We'll use 4-bit quantization to reduce memory requirements.

In [None]:
# Configuration for 4-bit quantization
bnb_config = BitsAndBytesConfig(
    load_in_4bit=True,
    bnb_4bit_quant_type="nf4",
    bnb_4bit_compute_dtype=torch.float16,
    bnb_4bit_use_double_quant=True
)

In [None]:
# Load the Llama 3.2 1B base model
model_id = "meta-llama/Llama-3.2-1B"

# Note: If using Meta's model, you need to have accepted their license and have an access token
# Alternatively, you can use models from other providers that offer Llama 3.2 weights

model = AutoModelForCausalLM.from_pretrained(
    model_id,
    quantization_config=bnb_config,
    device_map="auto",
    trust_remote_code=True,
    # use_auth_token=True  # Use your HF token for gated models
    token=hf_token
)

tokenizer = AutoTokenizer.from_pretrained(
    model_id,
    padding_side="right",
    # use_auth_token=True  # Use your HF token for gated models
    token=hf_token
)

# Make sure the tokenizer has pad_token set properly
if tokenizer.pad_token is None:
    tokenizer.pad_token = tokenizer.eos_token
    tokenizer.pad_token_id = tokenizer.eos_token_id

## Configure LoRA for Parameter-Efficient Fine-Tuning

LoRA (Low-Rank Adaptation) allows us to fine-tune the model with much fewer parameters.

In [None]:
# Define LoRA configuration
peft_config = LoraConfig(
    r=8,  # Rank of the update matrices
    lora_alpha=16,  # Parameter for scaling
    lora_dropout=0.05,  # Dropout probability for LoRA layers
    bias="none",
    task_type="CAUSAL_LM",
    target_modules=["q_proj", "k_proj", "v_proj", "o_proj",
                    "gate_proj", "up_proj", "down_proj"
                   ]  # Modules to apply LoRA to
)

# Prepare the model with LoRA
model = prepare_model_for_kbit_training(model)
model = get_peft_model(model, peft_config)
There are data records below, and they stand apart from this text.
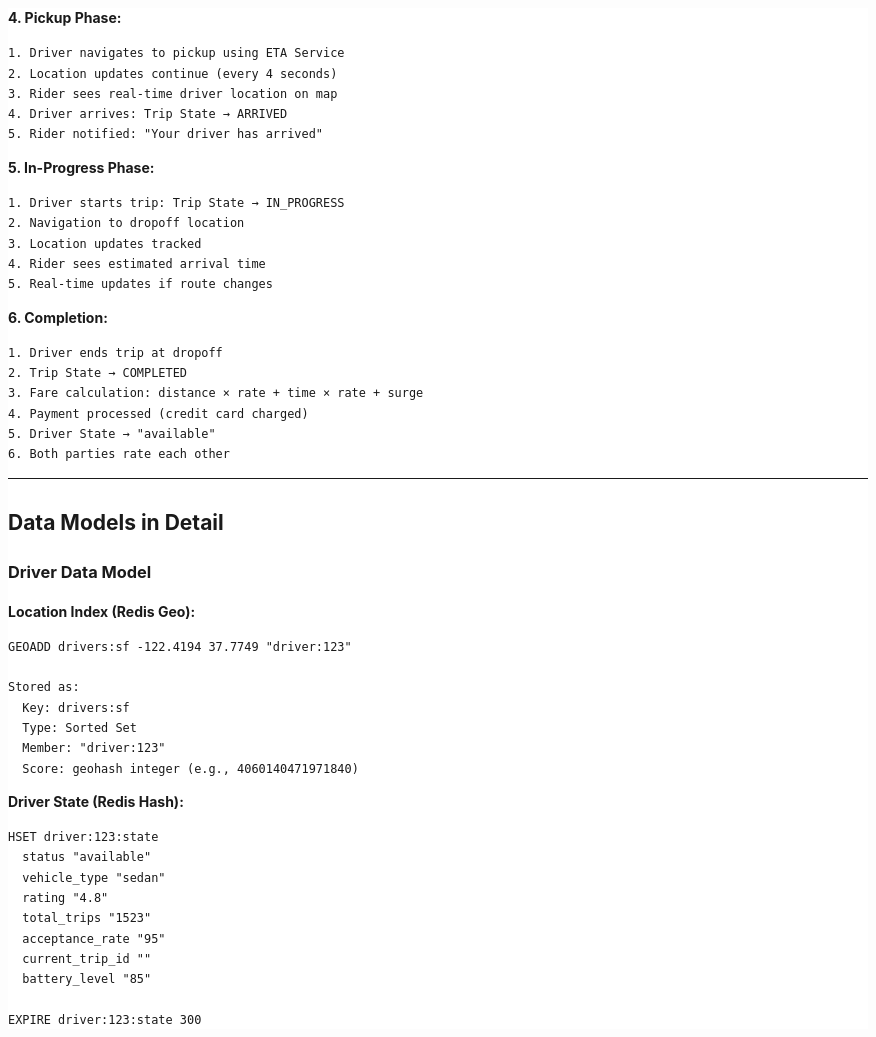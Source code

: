 **4. Pickup Phase:**
```
1. Driver navigates to pickup using ETA Service
2. Location updates continue (every 4 seconds)
3. Rider sees real-time driver location on map
4. Driver arrives: Trip State → ARRIVED
5. Rider notified: "Your driver has arrived"
```

**5. In-Progress Phase:**
```
1. Driver starts trip: Trip State → IN_PROGRESS
2. Navigation to dropoff location
3. Location updates tracked
4. Rider sees estimated arrival time
5. Real-time updates if route changes
```

**6. Completion:**
```
1. Driver ends trip at dropoff
2. Trip State → COMPLETED
3. Fare calculation: distance × rate + time × rate + surge
4. Payment processed (credit card charged)
5. Driver State → "available"
6. Both parties rate each other
```

---

## Data Models in Detail

### Driver Data Model

**Location Index (Redis Geo):**
```
GEOADD drivers:sf -122.4194 37.7749 "driver:123"

Stored as:
  Key: drivers:sf
  Type: Sorted Set
  Member: "driver:123"
  Score: geohash integer (e.g., 4060140471971840)
```

**Driver State (Redis Hash):**
```
HSET driver:123:state
  status "available"
  vehicle_type "sedan"
  rating "4.8"
  total_trips "1523"
  acceptance_rate "95"
  current_trip_id ""
  battery_level "85"
  
EXPIRE driver:123:state 300
```
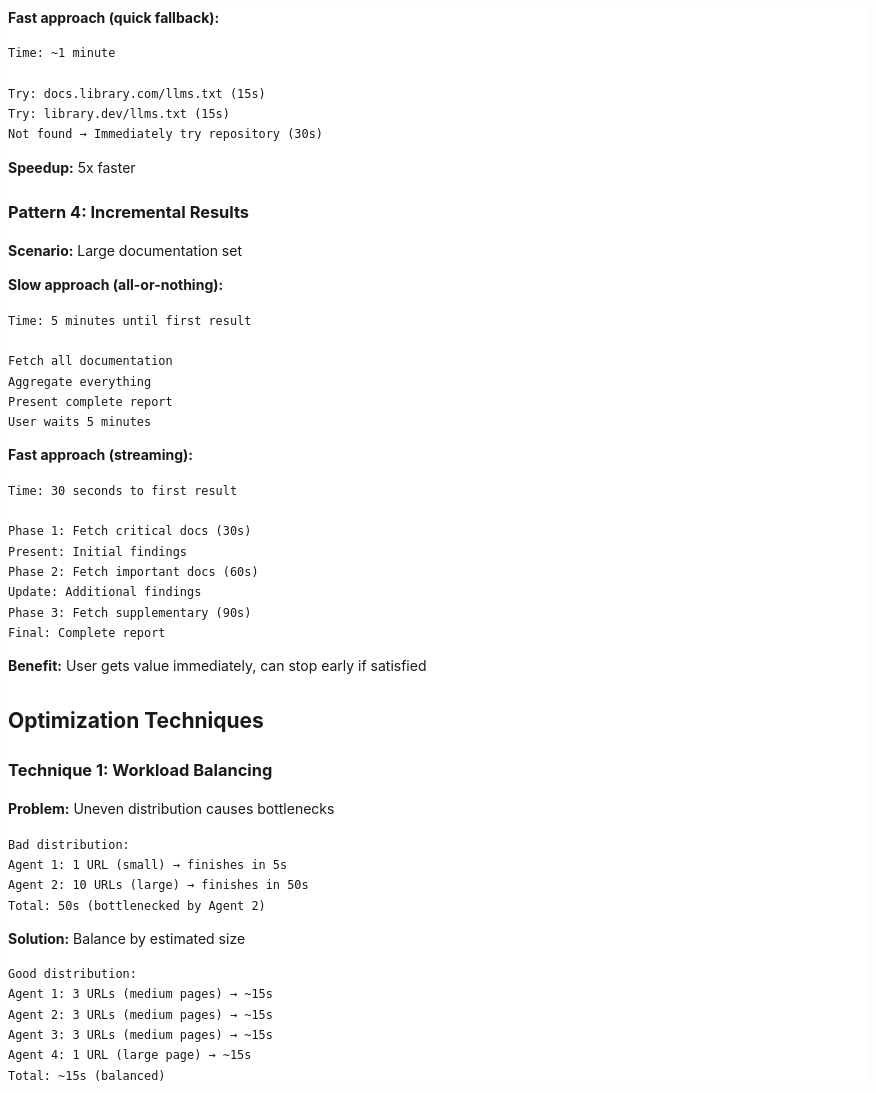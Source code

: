 **Fast approach (quick fallback):**
```
Time: ~1 minute

Try: docs.library.com/llms.txt (15s)
Try: library.dev/llms.txt (15s)
Not found → Immediately try repository (30s)
```

**Speedup:** 5x faster

### Pattern 4: Incremental Results

**Scenario:** Large documentation set

**Slow approach (all-or-nothing):**
```
Time: 5 minutes until first result

Fetch all documentation
Aggregate everything
Present complete report
User waits 5 minutes
```

**Fast approach (streaming):**
```
Time: 30 seconds to first result

Phase 1: Fetch critical docs (30s)
Present: Initial findings
Phase 2: Fetch important docs (60s)
Update: Additional findings
Phase 3: Fetch supplementary (90s)
Final: Complete report
```

**Benefit:** User gets value immediately, can stop early if satisfied

## Optimization Techniques

### Technique 1: Workload Balancing

**Problem:** Uneven distribution causes bottlenecks

```
Bad distribution:
Agent 1: 1 URL (small) → finishes in 5s
Agent 2: 10 URLs (large) → finishes in 50s
Total: 50s (bottlenecked by Agent 2)
```

**Solution:** Balance by estimated size

```
Good distribution:
Agent 1: 3 URLs (medium pages) → ~15s
Agent 2: 3 URLs (medium pages) → ~15s
Agent 3: 3 URLs (medium pages) → ~15s
Agent 4: 1 URL (large page) → ~15s
Total: ~15s (balanced)
```
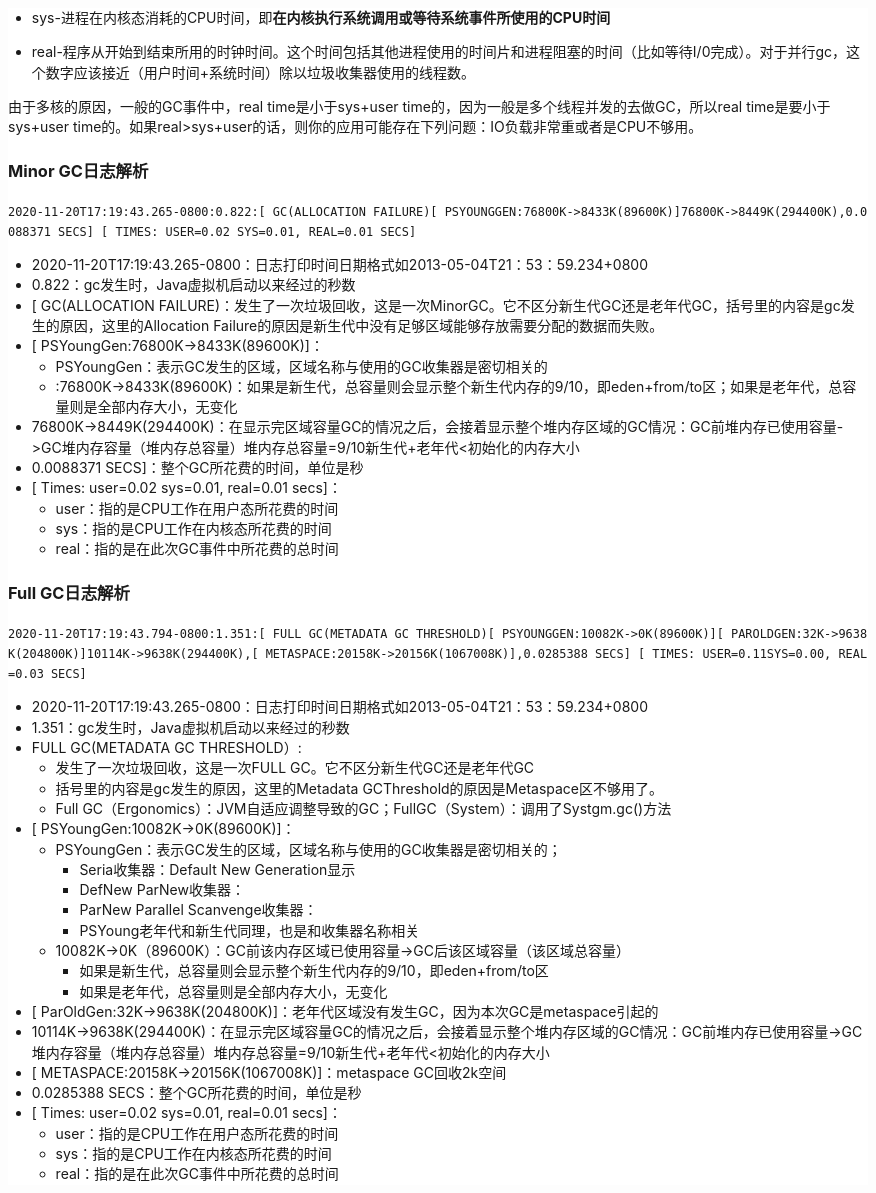 - sys-进程在内核态消耗的CPU时间，即**在内核执行系统调用或等待系统事件所使用的CPU时间**

- real-程序从开始到结束所用的时钟时间。这个时间包括其他进程使用的时间片和进程阻塞的时间（比如等待I/0完成）。对于并行gc，这个数字应该接近（用户时间+系统时间）除以垃圾收集器使用的线程数。

由于多核的原因，一般的GC事件中，real time是小于sys+user time的，因为一般是多个线程并发的去做GC，所以real time是要小于sys+user time的。如果real>sys+user的话，则你的应用可能存在下列问题：IO负载非常重或者是CPU不够用。



### Minor GC日志解析

```
2020-11-20T17:19:43.265-0800:0.822:[ GC(ALLOCATION FAILURE)[ PSYOUNGGEN:76800K->8433K(89600K)]76800K->8449K(294400K),0.0088371 SECS] [ TIMES: USER=0.02 SYS=0.01, REAL=0.01 SECS]
```

- 2020-11-20T17:19:43.265-0800：日志打印时间日期格式如2013-05-04T21：53：59.234+0800
- 0.822：gc发生时，Java虚拟机启动以来经过的秒数
- [ GC(ALLOCATION FAILURE)：发生了一次垃圾回收，这是一次MinorGC。它不区分新生代GC还是老年代GC，括号里的内容是gc发生的原因，这里的Allocation Failure的原因是新生代中没有足够区域能够存放需要分配的数据而失败。
- [ PSYoungGen:76800K->8433K(89600K)]：
  - PSYoungGen：表示GC发生的区域，区域名称与使用的GC收集器是密切相关的
  - :76800K->8433K(89600K)：如果是新生代，总容量则会显示整个新生代内存的9/10，即eden+from/to区；如果是老年代，总容量则是全部内存大小，无变化
- 76800K->8449K(294400K)：在显示完区域容量GC的情况之后，会接着显示整个堆内存区域的GC情况：GC前堆内存已使用容量->GC堆内存容量（堆内存总容量）堆内存总容量=9/10新生代+老年代<初始化的内存大小
- 0.0088371 SECS]：整个GC所花费的时间，单位是秒
- [ Times: user=0.02 sys=0.01, real=0.01 secs]：
  - user：指的是CPU工作在用户态所花费的时间
  - sys：指的是CPU工作在内核态所花费的时间
  - real：指的是在此次GC事件中所花费的总时间



### Full GC日志解析

```
2020-11-20T17:19:43.794-0800:1.351:[ FULL GC(METADATA GC THRESHOLD)[ PSYOUNGGEN:10082K->0K(89600K)][ PAROLDGEN:32K->9638K(204800K)]10114K->9638K(294400K),[ METASPACE:20158K->20156K(1067008K)],0.0285388 SECS] [ TIMES: USER=0.11SYS=0.00, REAL=0.03 SECS]
```

- 2020-11-20T17:19:43.265-0800：日志打印时间日期格式如2013-05-04T21：53：59.234+0800
- 1.351：gc发生时，Java虚拟机启动以来经过的秒数
- FULL GC(METADATA GC THRESHOLD）:
  - 发生了一次垃圾回收，这是一次FULL GC。它不区分新生代GC还是老年代GC
  - 括号里的内容是gc发生的原因，这里的Metadata GCThreshold的原因是Metaspace区不够用了。
  - Full GC（Ergonomics）：JVM自适应调整导致的GC；FullGC（System）：调用了Systgm.gc()方法
- [ PSYoungGen:10082K->0K(89600K)]：
  - PSYoungGen：表示GC发生的区域，区域名称与使用的GC收集器是密切相关的；
    - Seria收集器：Default New Generation显示
    - DefNew ParNew收集器：
    - ParNew Parallel Scanvenge收集器：
    - PSYoung老年代和新生代同理，也是和收集器名称相关
  - 10082K->0K（89600K）：GC前该内存区域已使用容量->GC后该区域容量（该区域总容量）
    - 如果是新生代，总容量则会显示整个新生代内存的9/10，即eden+from/to区
    - 如果是老年代，总容量则是全部内存大小，无变化
- [ ParOldGen:32K->9638K(204800K)]：老年代区域没有发生GC，因为本次GC是metaspace引起的
- 10114K->9638K(294400K)：在显示完区域容量GC的情况之后，会接着显示整个堆内存区域的GC情况：GC前堆内存已使用容量->GC堆内存容量（堆内存总容量）堆内存总容量=9/10新生代+老年代<初始化的内存大小
- [ METASPACE:20158K->20156K(1067008K)]：metaspace GC回收2k空间
- 0.0285388 SECS：整个GC所花费的时间，单位是秒
- [ Times: user=0.02 sys=0.01, real=0.01 secs]：
  - user：指的是CPU工作在用户态所花费的时间
  - sys：指的是CPU工作在内核态所花费的时间
  - real：指的是在此次GC事件中所花费的总时间
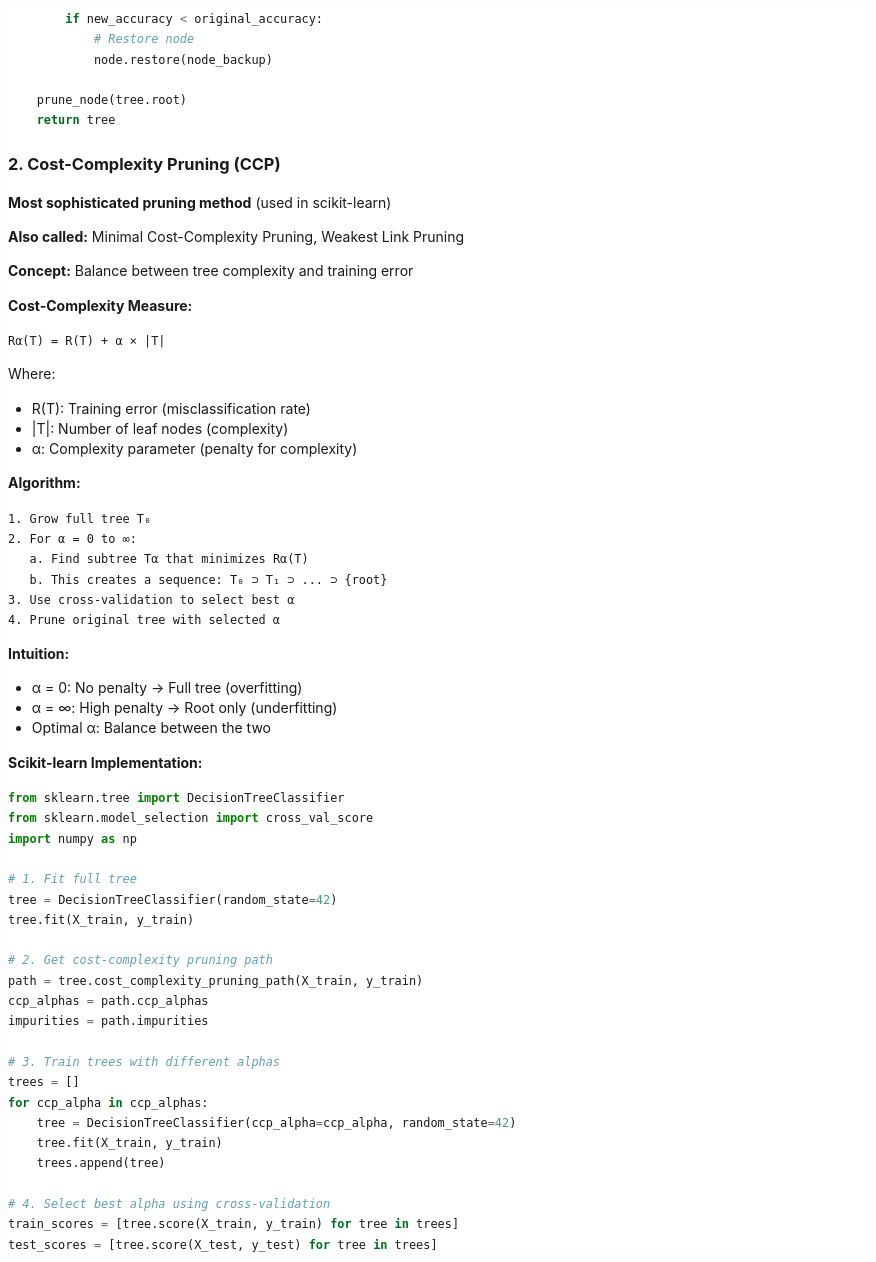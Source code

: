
 ```python
        if new_accuracy < original_accuracy:
            # Restore node
            node.restore(node_backup)

    prune_node(tree.root)
    return tree
```

### 2. Cost-Complexity Pruning (CCP)

**Most sophisticated pruning method** (used in scikit-learn)

**Also called:** Minimal Cost-Complexity Pruning, Weakest Link Pruning

**Concept:** Balance between tree complexity and training error

**Cost-Complexity Measure:**
```
Rα(T) = R(T) + α × |T|
```

Where:
- R(T): Training error (misclassification rate)
- |T|: Number of leaf nodes (complexity)
- α: Complexity parameter (penalty for complexity)

**Algorithm:**
```
1. Grow full tree T₀
2. For α = 0 to ∞:
   a. Find subtree Tα that minimizes Rα(T)
   b. This creates a sequence: T₀ ⊃ T₁ ⊃ ... ⊃ {root}
3. Use cross-validation to select best α
4. Prune original tree with selected α
```

**Intuition:**
- α = 0: No penalty → Full tree (overfitting)
- α = ∞: High penalty → Root only (underfitting)
- Optimal α: Balance between the two

**Scikit-learn Implementation:**
```python
from sklearn.tree import DecisionTreeClassifier
from sklearn.model_selection import cross_val_score
import numpy as np

# 1. Fit full tree
tree = DecisionTreeClassifier(random_state=42)
tree.fit(X_train, y_train)

# 2. Get cost-complexity pruning path
path = tree.cost_complexity_pruning_path(X_train, y_train)
ccp_alphas = path.ccp_alphas
impurities = path.impurities

# 3. Train trees with different alphas
trees = []
for ccp_alpha in ccp_alphas:
    tree = DecisionTreeClassifier(ccp_alpha=ccp_alpha, random_state=42)
    tree.fit(X_train, y_train)
    trees.append(tree)

# 4. Select best alpha using cross-validation
train_scores = [tree.score(X_train, y_train) for tree in trees]
test_scores = [tree.score(X_test, y_test) for tree in trees]

```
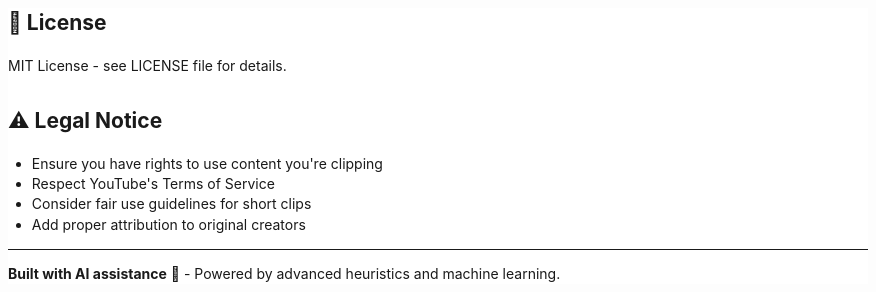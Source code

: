 ## 📄 License

MIT License - see LICENSE file for details.

## ⚠️ Legal Notice

- Ensure you have rights to use content you're clipping
- Respect YouTube's Terms of Service
- Consider fair use guidelines for short clips
- Add proper attribution to original creators

---

**Built with AI assistance** 🤖 - Powered by advanced heuristics and machine learning.
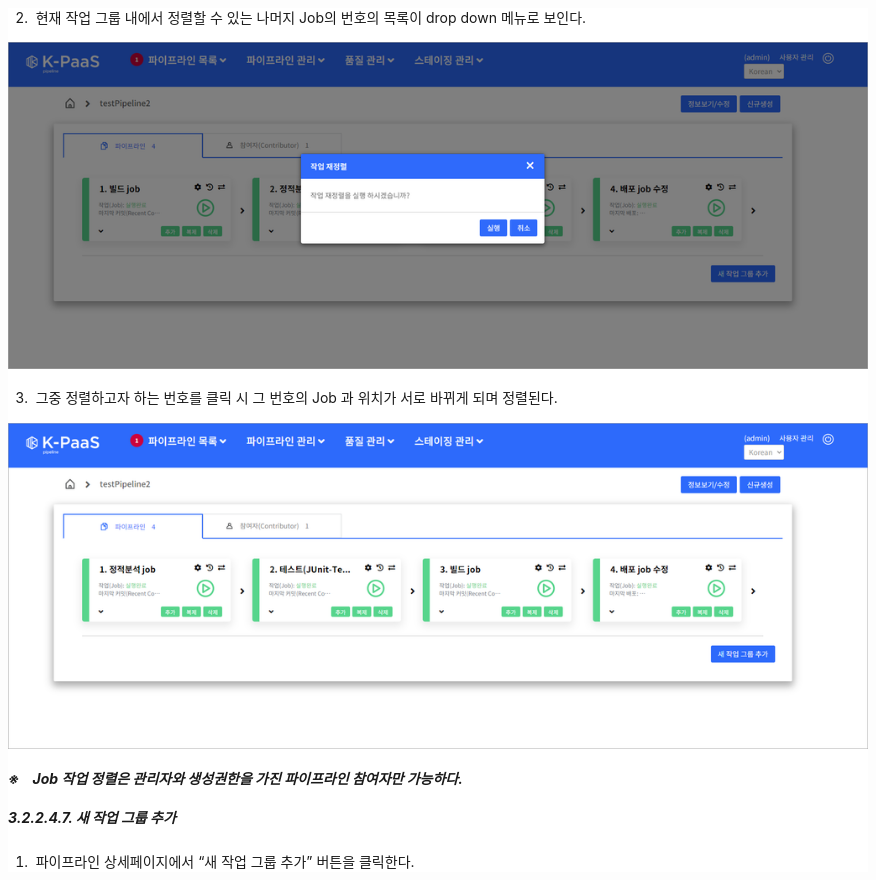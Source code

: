 2.  현재 작업 그룹 내에서 정렬할 수 있는 나머지 Job의 번호의 목록이 drop down 메뉴로 보인다.

![image](../images/pipeline/20231207143257.png)

3.  그중 정렬하고자 하는 번호를 클릭 시 그 번호의 Job 과 위치가 서로 바뀌게 되며 정렬된다.

![image](../images/pipeline/20231207143304.png)

  

***※    Job 작업 정렬은 관리자와 생성권한을 가진 파이프라인 참여자만 가능하다.***

  

##### <div id='3-2-2-4-7'/> 3.2.2.4.7. 새 작업 그룹 추가

1.  파이프라인 상세페이지에서 “새 작업 그룹 추가” 버튼을 클릭한다.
## Set Up Training Arguments

In [None]:
# Define training arguments
output_dir = "./llama-3.2-1b-alpaca-lora"
per_device_train_batch_size = 4
gradient_accumulation_steps = 4
optim = "paged_adamw_32bit"
learning_rate = 2e-4
lr_scheduler_type = "cosine"
max_steps = 100
warmup_ratio = 0.03
max_grad_norm = 0.3
group_by_length = True

# Set up the training arguments
training_args = SFTConfig(
    output_dir=output_dir,
    per_device_train_batch_size=per_device_train_batch_size,
    gradient_accumulation_steps=gradient_accumulation_steps,
    optim=optim,
    learning_rate=learning_rate,
    lr_scheduler_type=lr_scheduler_type,
    max_steps=max_steps,
    warmup_ratio=warmup_ratio,
    max_grad_norm=max_grad_norm,
    fp16=True,
    logging_steps=10,
    save_strategy="steps",
    save_steps=250,
    group_by_length=group_by_length,
    report_to="none",  # Remove or change to "none" if you don't want to use Weights & Biases
    dataset_text_field="prompt",
    max_seq_length=2048,
    packing=False,  # Set to True for more efficient training if data format allows
)

## Create SFT Trainer

TRL's SFTTrainer makes it easy to fine-tune using instruction datasets.

In [None]:
trainer = SFTTrainer(
    model=model,
    args=training_args,
    train_dataset=formatted_dataset,
    peft_config=peft_config,
    processing_class=tokenizer
)

## Start Training

In [None]:
# Start the training process
trainer.train()

## Save the Fine-tuned Model

In [None]:
# Save the trained model
trainer.model.save_pretrained(f"{output_dir}/final_model")
tokenizer.save_pretrained(f"{output_dir}/final_model")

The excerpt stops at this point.